[Stored data]

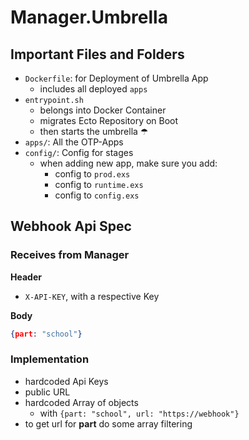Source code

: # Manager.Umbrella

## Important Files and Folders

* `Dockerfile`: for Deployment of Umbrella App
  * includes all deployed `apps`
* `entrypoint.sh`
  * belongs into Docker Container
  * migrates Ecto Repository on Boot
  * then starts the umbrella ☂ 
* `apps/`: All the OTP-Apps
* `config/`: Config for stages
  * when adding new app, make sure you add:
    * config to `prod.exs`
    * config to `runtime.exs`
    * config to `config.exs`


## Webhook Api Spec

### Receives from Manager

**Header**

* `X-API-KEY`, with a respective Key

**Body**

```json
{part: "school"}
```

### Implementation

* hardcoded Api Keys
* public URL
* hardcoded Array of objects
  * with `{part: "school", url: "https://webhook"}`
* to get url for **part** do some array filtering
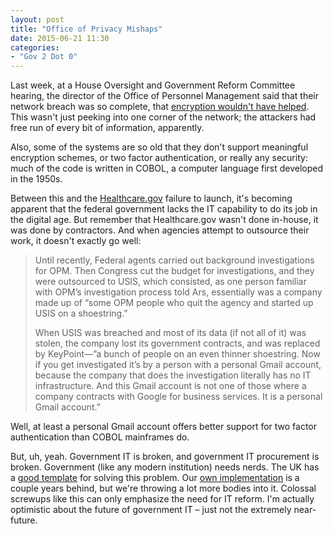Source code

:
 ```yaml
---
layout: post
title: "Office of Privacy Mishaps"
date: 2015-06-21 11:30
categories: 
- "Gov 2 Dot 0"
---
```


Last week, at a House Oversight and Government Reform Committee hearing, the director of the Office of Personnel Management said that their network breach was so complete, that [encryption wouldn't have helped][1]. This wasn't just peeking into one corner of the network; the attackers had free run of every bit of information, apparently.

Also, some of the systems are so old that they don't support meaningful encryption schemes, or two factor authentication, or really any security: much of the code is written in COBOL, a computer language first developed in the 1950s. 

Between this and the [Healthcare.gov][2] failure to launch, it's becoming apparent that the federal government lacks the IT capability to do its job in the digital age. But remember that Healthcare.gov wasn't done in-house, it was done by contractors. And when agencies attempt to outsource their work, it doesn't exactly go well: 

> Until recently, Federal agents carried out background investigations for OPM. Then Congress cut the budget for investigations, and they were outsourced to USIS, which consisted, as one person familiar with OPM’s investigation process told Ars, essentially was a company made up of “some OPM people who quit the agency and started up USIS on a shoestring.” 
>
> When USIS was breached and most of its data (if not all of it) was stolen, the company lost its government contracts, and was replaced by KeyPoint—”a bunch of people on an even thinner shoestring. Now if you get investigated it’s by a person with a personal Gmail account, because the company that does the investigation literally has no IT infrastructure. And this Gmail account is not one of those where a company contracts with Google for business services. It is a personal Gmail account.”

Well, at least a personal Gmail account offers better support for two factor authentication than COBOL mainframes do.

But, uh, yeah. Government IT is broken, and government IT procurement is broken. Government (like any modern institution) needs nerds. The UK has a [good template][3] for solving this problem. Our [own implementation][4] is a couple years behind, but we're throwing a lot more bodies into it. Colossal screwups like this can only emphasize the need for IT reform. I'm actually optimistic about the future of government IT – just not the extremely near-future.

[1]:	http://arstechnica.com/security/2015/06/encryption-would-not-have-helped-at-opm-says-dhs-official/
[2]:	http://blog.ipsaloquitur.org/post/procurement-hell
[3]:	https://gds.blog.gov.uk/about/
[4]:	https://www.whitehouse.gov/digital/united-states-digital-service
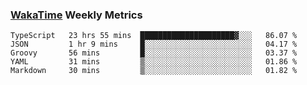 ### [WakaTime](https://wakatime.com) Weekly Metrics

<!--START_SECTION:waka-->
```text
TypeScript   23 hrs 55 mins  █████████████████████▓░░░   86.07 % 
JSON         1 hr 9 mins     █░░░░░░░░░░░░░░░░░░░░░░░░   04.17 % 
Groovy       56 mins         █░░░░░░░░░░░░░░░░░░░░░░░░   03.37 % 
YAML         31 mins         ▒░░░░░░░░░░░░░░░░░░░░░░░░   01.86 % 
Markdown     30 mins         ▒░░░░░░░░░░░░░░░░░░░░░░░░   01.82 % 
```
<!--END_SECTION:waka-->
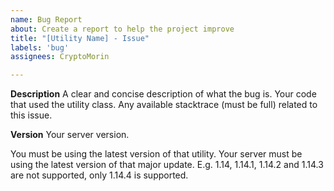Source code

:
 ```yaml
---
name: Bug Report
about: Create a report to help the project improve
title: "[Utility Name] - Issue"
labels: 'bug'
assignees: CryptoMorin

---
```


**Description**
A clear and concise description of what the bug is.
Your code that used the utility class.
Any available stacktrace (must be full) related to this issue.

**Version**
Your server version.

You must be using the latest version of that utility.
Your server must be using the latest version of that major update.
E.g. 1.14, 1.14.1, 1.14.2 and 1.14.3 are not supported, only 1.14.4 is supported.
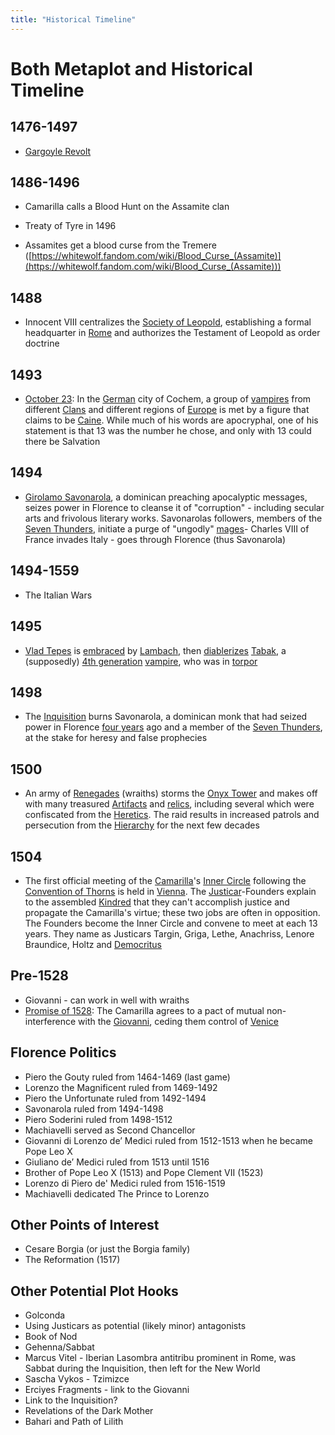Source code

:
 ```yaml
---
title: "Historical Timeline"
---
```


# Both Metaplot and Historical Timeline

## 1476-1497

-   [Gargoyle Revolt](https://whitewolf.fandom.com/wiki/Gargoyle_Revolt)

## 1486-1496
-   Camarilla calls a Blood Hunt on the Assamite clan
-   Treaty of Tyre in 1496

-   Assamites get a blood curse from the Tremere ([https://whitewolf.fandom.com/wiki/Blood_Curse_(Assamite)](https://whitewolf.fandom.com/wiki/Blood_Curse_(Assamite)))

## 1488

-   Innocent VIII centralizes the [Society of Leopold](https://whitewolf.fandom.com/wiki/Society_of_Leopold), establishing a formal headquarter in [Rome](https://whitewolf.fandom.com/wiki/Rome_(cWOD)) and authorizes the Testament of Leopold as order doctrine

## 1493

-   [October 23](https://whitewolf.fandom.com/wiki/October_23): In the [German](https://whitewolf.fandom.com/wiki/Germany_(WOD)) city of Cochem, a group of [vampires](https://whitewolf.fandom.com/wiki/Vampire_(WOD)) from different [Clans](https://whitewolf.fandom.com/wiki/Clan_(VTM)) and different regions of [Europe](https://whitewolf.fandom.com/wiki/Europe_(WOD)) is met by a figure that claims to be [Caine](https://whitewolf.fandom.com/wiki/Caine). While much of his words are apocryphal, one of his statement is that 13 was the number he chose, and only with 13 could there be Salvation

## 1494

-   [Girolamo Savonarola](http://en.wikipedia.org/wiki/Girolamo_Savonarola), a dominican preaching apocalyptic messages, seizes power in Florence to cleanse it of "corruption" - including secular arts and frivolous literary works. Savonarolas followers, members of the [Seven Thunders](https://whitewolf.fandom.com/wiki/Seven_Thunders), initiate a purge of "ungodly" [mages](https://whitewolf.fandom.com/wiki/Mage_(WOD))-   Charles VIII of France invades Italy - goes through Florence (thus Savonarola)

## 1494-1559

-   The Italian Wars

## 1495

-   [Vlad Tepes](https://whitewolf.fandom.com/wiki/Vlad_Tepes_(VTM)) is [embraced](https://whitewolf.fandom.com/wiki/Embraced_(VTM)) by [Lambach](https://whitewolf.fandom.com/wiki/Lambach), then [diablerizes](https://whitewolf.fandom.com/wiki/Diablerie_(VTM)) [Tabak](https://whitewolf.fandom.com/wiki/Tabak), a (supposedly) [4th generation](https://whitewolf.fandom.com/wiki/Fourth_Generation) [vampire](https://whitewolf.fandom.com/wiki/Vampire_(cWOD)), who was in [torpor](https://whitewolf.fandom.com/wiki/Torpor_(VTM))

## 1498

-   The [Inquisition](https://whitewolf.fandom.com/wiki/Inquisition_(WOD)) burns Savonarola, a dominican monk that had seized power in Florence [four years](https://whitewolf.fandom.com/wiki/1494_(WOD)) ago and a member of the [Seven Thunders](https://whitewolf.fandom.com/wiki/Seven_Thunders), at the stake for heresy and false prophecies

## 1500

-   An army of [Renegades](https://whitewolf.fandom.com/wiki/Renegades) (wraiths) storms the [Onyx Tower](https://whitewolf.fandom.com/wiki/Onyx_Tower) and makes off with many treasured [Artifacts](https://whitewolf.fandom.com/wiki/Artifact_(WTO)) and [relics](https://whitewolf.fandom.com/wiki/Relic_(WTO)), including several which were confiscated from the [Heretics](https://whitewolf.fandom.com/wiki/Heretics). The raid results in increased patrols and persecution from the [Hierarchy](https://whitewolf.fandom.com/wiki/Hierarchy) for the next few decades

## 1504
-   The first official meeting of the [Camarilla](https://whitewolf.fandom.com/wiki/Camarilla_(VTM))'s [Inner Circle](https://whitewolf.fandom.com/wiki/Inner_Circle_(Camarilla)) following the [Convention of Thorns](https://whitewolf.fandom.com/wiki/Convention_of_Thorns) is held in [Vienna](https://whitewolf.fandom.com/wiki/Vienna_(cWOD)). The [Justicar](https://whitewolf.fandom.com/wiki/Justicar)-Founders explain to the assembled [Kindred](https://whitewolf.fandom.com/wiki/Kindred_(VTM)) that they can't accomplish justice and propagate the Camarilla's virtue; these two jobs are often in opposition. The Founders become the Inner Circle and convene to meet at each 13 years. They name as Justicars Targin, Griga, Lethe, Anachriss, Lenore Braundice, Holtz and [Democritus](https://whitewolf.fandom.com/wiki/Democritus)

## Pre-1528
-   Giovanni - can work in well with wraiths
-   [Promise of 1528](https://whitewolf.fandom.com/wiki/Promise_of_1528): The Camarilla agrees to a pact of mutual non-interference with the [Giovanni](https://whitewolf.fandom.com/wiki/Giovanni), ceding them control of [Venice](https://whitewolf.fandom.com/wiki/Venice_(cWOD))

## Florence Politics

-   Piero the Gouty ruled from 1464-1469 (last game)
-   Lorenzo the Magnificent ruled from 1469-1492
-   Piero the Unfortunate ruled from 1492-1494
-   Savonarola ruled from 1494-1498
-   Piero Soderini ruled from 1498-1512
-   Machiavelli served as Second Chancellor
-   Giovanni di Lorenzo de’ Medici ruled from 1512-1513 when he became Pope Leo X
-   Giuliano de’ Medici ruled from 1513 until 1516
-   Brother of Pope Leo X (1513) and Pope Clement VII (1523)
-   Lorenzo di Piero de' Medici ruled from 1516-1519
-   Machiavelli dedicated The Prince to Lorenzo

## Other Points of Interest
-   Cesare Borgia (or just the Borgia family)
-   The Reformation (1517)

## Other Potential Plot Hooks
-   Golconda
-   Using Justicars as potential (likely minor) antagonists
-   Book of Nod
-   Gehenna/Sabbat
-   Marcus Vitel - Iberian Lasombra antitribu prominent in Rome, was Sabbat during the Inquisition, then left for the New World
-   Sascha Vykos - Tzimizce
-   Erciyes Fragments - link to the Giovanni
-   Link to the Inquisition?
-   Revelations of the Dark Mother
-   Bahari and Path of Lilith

▶ **WORK REQUIRED**: Filter the entries above and keep only the lines with the word "hardcoded".

▶ **SOLUTION BELOW**:
* hardcoded Api Keys
* hardcoded Array of objects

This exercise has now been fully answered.